One of the benefits of this restructuring (besides being more easy to understand and use) is that the format of stage files would become very simple, so that they can be created and edited easily with any other tool (for example a bash script), or even manually (with an editor).

Another benefit of making stage definitions simpler is that it becomes possible to put all the stage definitions in a single pipeline file. This pipeline file may look similar to a Makefile (and plays a similar role). For example it may look like this:

results1.dvc: data1.xml.dvc data2.xml.dvc
    cmd: <command>
    wdir: .

results2.dvc: results1.dvc
    cmd: <command>
    wdir: .

This file may be called Dvcfile by default, but may also have a different name. One of the benefits of having the whole pipeline defined in a single file is that it is easy to create alternative pipelines that have small modifications from the first one (I think that some users have asked for something like this in the past).

A benefit of having the pipeline syntax similar to that of Makefile is that many people will be familiar with it and will understand it immediately.

Maybe the Makefile itself can be used for the pipeline, if we could customize the way that it checks for outdated files (to look at the checksums as well, besides the timestamps), but I don’t think this can be done easily.

makepp: http://makepp.sourceforge.net/ (mentioned in this comment: https://github.com/iterative/dvc/issues/1018#issuecomment-521140083) may be a good replacement for make, since it uses md5 checksums for tracking inputs and outputs. The drawback is that it is written in Perl.

Another good solution might be doit, which is Python based and extensible:

I don’t see the benefits on adding this complexity.

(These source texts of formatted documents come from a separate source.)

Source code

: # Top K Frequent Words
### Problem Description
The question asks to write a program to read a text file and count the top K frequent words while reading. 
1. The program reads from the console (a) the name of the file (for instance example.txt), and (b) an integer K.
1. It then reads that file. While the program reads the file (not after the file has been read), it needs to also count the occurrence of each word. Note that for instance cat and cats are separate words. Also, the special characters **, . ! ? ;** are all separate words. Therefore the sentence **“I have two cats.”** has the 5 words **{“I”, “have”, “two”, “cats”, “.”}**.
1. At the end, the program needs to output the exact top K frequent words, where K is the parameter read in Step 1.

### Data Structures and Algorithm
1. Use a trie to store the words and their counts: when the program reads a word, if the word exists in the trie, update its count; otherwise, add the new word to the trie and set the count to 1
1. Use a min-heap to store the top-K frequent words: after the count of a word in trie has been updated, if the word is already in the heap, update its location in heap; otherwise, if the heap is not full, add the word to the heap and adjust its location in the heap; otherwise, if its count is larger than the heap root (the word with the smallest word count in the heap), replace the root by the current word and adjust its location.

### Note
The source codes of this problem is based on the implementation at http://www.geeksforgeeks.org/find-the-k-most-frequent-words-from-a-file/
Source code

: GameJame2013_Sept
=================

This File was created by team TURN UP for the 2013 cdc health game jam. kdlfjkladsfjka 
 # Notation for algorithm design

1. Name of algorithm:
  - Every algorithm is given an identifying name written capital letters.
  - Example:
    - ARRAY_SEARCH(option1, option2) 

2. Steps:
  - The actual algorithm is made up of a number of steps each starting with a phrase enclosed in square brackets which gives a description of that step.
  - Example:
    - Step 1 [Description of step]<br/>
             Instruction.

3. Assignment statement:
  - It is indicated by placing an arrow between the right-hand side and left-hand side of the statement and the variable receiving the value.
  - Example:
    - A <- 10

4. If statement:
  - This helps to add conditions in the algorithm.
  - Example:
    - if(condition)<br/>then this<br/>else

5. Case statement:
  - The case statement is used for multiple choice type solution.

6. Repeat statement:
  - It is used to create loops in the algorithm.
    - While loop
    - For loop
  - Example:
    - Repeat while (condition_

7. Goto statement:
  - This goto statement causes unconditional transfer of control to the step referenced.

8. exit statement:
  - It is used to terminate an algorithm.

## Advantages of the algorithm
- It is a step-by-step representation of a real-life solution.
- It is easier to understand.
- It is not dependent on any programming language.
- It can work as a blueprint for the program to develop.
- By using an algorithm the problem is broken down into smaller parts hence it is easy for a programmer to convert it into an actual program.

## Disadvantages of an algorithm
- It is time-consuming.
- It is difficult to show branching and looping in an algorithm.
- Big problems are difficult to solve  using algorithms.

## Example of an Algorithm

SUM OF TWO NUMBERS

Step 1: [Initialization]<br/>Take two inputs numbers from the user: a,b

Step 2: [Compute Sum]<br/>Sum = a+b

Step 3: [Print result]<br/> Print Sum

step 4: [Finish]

I do like the line of thought of this suggestion. dvc run does too many things.

This creates a conflict with dvc repro though, which kind of serves the same purpose.

I do agree there’s some confusion between simple DVC-file vs. stage files. There’s a few discussions about these terms on the dvc.org repo in fact… But having 2 different extensions also sounds like adding unnecessary complexity for such a small difference. Not sure, maybe you’re right here.

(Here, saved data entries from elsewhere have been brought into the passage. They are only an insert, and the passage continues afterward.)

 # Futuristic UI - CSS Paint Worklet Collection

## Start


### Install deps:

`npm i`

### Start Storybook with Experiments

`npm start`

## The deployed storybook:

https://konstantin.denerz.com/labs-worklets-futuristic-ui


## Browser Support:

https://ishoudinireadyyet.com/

Not sure the references between stage files would be easy to manage manually.

DVC discovers the pipeline(s) by examining all the stages and rebuilding any DAGs on-the-fly, from what I understand, so no need for a pipeline file.

But dvc repro stage1.dvc can be a “syntactic sugar” for dvc stage run --repro stage1.dvc. This way there is no conflict between them; they can be both valid and useful.

Anyway, I am not able to think of all the consequences of such a UI redesign. Maybe it creates more problems that it tries to solve. But maybe they are small issues that can be worked out.